* Task directions:
Search the data below for the word "Excel" and report how many lines contain it. Nothing but the number is needed.

##### Data extract

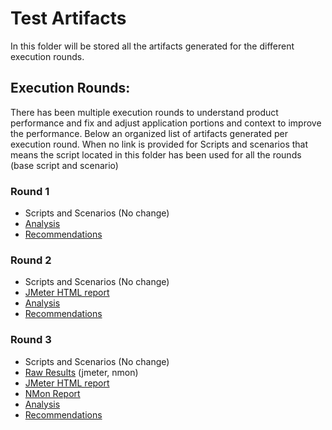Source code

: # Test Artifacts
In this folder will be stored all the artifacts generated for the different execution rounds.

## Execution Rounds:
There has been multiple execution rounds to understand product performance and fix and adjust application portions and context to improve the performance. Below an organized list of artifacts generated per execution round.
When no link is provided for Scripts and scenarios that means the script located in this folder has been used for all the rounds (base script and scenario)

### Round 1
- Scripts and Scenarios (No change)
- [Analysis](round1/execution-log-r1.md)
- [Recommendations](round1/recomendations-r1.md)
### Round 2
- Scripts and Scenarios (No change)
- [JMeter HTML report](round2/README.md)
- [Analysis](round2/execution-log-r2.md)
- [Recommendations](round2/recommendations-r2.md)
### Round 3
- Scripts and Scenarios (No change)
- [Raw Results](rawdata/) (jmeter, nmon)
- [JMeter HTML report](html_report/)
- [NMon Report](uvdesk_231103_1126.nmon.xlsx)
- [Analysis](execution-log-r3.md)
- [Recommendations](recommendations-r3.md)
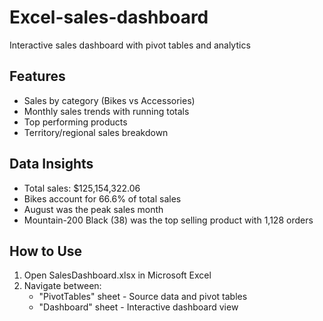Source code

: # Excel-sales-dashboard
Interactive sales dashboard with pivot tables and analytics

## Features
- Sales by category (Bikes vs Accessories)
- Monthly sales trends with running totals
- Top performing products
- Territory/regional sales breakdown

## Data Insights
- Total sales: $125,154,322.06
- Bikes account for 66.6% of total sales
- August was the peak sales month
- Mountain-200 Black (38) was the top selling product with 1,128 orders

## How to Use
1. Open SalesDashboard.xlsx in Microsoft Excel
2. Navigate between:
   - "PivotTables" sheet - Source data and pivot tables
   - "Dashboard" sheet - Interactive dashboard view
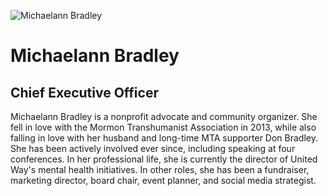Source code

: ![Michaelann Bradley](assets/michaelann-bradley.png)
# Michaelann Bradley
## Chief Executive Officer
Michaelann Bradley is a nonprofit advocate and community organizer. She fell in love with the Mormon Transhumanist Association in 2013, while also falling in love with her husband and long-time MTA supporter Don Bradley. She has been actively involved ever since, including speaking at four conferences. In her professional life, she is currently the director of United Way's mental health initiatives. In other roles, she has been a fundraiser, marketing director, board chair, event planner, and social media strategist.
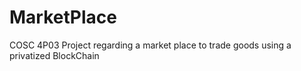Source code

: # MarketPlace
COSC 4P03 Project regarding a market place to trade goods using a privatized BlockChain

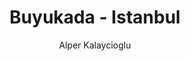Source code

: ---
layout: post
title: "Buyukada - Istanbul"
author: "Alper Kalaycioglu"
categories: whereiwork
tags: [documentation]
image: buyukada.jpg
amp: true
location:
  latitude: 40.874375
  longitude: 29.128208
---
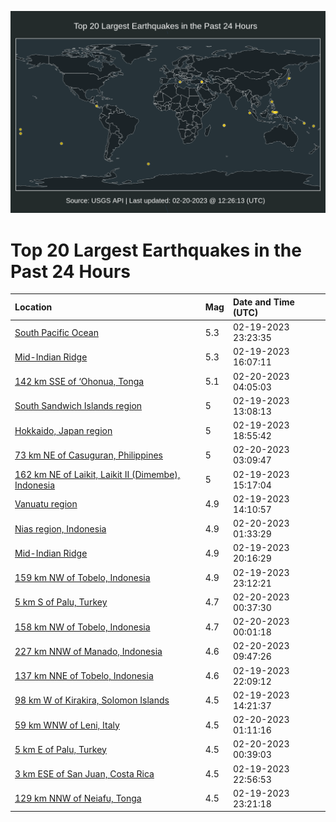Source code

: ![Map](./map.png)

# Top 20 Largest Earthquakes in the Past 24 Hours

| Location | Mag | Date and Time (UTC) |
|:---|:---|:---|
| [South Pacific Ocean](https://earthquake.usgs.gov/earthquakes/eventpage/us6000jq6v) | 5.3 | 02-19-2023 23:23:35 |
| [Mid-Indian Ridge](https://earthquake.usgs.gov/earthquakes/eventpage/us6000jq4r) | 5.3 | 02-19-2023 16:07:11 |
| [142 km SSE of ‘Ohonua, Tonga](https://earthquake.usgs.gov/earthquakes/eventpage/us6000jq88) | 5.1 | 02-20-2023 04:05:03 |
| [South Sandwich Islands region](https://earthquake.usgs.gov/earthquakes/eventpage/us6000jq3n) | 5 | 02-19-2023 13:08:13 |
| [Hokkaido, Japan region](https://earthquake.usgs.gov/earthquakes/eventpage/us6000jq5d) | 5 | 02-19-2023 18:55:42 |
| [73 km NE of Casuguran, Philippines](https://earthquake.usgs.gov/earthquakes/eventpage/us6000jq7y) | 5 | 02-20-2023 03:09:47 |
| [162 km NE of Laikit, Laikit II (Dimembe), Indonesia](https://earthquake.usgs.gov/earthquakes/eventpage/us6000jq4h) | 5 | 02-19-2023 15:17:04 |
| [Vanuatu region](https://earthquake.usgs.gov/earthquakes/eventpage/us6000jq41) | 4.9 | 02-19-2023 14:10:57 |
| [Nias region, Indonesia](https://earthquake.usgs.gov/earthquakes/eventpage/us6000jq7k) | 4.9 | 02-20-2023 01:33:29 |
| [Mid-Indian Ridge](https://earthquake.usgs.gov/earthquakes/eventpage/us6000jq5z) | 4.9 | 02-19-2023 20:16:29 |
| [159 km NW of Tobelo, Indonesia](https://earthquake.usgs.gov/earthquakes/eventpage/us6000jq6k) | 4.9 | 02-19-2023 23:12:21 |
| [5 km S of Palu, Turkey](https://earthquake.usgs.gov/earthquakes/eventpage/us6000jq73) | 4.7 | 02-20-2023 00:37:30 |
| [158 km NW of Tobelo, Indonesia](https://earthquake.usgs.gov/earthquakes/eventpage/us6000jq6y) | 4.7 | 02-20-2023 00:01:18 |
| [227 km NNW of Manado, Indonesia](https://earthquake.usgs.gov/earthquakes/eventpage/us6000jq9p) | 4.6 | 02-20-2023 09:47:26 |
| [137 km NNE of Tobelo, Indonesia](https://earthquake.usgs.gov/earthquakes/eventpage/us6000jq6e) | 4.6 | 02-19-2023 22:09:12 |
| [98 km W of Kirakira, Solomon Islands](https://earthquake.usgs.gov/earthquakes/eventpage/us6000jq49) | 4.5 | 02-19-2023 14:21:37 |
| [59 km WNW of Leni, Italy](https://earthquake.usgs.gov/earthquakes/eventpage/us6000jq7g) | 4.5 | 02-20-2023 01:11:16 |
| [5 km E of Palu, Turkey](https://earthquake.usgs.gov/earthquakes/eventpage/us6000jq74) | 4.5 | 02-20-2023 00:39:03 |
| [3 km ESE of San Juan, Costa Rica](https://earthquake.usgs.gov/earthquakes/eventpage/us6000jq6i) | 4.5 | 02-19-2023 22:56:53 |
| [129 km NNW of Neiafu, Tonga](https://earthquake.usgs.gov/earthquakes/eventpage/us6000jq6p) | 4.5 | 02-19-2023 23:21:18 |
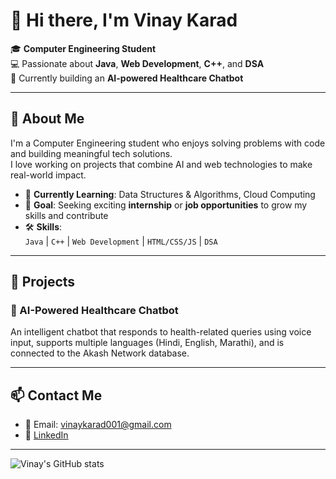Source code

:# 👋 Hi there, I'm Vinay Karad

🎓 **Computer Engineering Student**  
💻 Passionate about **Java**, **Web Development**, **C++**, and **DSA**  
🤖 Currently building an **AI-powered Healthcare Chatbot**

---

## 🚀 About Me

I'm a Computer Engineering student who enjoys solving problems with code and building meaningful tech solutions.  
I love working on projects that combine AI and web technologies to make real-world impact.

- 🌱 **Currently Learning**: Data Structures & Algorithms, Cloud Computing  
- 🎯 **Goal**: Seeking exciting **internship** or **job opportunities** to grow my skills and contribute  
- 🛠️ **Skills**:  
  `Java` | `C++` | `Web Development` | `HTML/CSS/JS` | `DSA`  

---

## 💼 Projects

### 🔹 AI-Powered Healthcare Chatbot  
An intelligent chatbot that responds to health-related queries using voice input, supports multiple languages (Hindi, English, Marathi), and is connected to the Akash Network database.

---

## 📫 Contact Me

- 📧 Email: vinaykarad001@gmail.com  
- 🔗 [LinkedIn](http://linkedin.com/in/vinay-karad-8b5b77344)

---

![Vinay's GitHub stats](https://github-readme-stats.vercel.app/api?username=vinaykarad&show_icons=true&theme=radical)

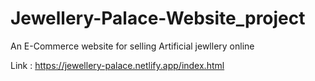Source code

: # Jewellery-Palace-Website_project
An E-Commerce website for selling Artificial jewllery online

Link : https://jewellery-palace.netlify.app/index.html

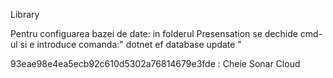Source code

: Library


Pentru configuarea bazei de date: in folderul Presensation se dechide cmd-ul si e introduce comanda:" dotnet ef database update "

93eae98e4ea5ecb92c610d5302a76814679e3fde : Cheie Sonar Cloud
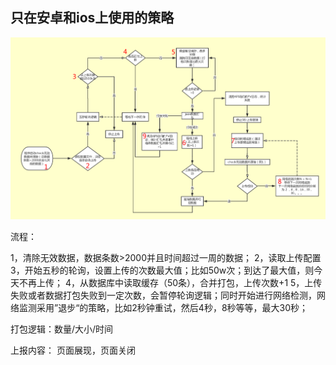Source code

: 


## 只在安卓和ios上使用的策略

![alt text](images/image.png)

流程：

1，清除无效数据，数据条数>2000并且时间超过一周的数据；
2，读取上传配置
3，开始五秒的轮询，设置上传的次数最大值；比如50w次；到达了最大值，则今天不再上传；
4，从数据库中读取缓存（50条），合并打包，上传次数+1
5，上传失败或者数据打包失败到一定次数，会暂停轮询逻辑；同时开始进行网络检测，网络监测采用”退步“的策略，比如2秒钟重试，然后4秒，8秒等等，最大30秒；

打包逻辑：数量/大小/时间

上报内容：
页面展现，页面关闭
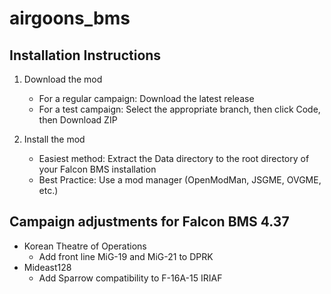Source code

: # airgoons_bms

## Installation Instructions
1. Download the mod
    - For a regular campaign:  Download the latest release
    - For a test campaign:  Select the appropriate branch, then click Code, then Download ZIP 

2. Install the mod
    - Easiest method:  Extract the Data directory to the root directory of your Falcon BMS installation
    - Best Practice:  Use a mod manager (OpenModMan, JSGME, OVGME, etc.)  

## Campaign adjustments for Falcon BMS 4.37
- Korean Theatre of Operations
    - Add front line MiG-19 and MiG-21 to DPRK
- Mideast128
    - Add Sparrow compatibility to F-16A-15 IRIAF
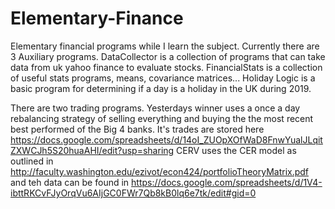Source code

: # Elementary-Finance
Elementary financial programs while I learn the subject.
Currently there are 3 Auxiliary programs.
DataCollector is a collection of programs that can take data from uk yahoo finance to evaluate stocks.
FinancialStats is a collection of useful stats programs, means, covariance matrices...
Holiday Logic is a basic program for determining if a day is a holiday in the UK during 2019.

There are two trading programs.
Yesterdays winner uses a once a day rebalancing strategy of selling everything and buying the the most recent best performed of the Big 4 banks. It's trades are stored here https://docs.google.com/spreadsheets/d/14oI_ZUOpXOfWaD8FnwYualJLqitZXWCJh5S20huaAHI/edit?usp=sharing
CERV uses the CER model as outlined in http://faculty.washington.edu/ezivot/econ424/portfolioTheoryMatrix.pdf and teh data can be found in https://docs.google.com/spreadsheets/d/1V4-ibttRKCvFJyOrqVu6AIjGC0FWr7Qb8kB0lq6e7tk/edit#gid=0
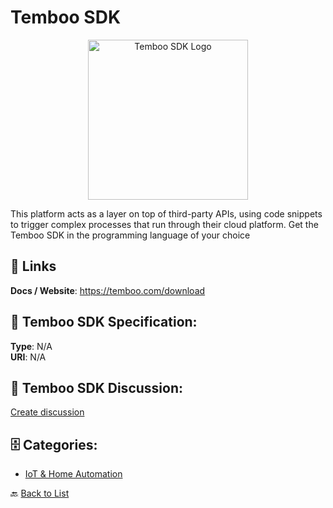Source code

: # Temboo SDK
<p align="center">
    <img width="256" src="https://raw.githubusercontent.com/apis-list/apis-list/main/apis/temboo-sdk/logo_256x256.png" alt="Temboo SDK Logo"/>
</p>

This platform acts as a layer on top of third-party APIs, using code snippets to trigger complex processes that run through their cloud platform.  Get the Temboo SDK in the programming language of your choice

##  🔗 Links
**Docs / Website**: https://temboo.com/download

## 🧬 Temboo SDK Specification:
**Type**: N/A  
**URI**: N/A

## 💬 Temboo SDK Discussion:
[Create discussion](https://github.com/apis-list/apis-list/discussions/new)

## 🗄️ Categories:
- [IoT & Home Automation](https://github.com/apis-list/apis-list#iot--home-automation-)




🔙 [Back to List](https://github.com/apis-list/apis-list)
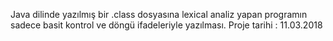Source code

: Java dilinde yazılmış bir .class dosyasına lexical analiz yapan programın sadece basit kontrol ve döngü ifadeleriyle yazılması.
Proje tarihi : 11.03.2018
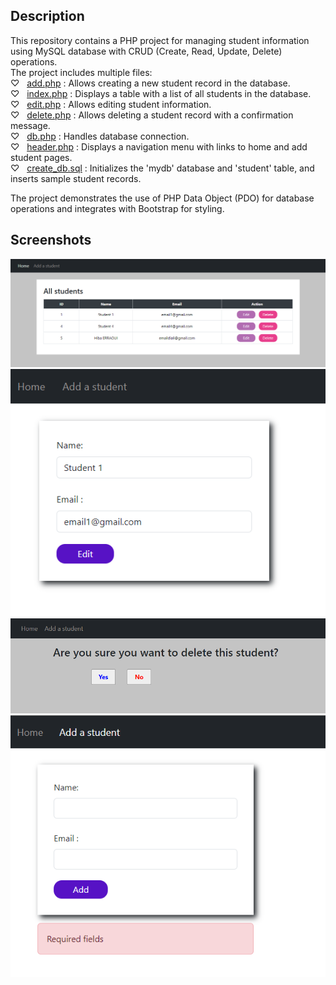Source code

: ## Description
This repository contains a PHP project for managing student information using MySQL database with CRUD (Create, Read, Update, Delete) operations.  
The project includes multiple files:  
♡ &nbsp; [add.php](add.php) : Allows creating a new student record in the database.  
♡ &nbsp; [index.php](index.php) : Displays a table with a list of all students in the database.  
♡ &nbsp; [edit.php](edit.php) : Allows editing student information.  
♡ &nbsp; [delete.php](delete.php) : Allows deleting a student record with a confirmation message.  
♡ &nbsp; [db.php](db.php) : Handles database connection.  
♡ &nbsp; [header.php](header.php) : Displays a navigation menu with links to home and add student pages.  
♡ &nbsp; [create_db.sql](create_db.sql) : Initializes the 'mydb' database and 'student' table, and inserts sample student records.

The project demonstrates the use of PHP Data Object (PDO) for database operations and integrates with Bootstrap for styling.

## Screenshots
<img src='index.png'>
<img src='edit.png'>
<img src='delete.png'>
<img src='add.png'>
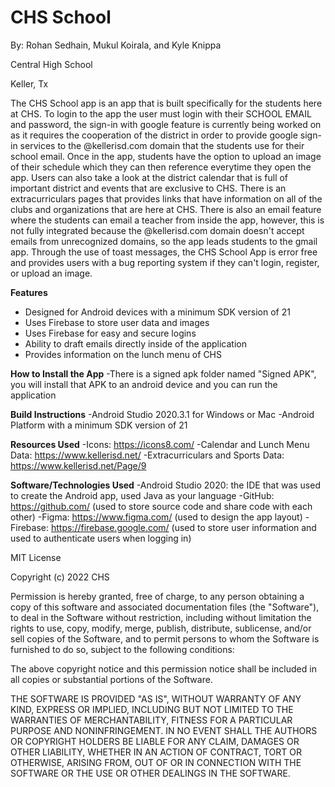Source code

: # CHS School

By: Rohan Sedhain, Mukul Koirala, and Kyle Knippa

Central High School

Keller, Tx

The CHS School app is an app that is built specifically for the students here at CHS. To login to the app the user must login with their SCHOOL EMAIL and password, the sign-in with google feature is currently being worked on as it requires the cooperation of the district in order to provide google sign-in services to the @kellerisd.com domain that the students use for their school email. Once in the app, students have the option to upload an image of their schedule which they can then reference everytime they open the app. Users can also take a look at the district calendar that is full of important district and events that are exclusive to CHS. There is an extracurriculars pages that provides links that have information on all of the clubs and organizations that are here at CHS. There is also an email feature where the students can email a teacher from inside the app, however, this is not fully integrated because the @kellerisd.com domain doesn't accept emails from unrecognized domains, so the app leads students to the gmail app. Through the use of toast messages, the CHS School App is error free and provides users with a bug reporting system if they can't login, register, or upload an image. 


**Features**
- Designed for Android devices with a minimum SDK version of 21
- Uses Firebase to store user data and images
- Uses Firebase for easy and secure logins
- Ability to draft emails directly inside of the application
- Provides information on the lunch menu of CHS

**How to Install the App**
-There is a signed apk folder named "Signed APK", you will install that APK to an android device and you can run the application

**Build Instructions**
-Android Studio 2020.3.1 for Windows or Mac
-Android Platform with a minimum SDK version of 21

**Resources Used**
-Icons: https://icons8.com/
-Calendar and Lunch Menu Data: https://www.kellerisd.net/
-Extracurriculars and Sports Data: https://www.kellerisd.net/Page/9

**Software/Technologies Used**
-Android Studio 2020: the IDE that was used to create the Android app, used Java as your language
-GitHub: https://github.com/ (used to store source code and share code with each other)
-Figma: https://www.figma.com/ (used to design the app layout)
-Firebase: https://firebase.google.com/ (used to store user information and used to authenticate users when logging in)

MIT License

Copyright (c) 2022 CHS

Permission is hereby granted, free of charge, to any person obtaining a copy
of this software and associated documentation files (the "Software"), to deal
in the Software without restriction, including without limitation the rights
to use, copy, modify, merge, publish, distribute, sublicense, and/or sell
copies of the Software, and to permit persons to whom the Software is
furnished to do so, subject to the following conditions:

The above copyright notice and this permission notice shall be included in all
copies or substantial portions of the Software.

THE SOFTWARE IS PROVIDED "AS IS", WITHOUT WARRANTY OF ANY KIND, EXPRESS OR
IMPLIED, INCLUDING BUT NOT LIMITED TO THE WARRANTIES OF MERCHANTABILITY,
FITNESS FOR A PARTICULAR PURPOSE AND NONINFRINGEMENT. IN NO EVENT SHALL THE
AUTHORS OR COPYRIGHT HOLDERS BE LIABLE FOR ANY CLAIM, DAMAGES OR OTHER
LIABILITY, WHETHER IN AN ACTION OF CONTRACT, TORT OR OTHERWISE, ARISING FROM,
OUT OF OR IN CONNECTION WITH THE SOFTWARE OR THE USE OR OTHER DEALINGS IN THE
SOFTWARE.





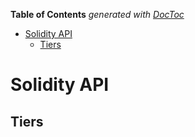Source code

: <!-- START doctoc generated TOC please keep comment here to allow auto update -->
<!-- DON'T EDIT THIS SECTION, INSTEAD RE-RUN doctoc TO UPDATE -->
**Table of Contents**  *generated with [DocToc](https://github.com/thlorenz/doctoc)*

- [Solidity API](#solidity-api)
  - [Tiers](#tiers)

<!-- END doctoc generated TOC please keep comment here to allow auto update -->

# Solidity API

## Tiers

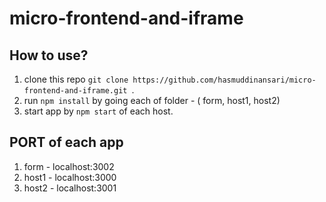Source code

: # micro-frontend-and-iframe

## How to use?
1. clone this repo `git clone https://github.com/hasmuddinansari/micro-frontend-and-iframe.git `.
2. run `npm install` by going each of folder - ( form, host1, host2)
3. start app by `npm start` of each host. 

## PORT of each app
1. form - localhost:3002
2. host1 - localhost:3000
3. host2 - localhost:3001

##########

* Answer space:
2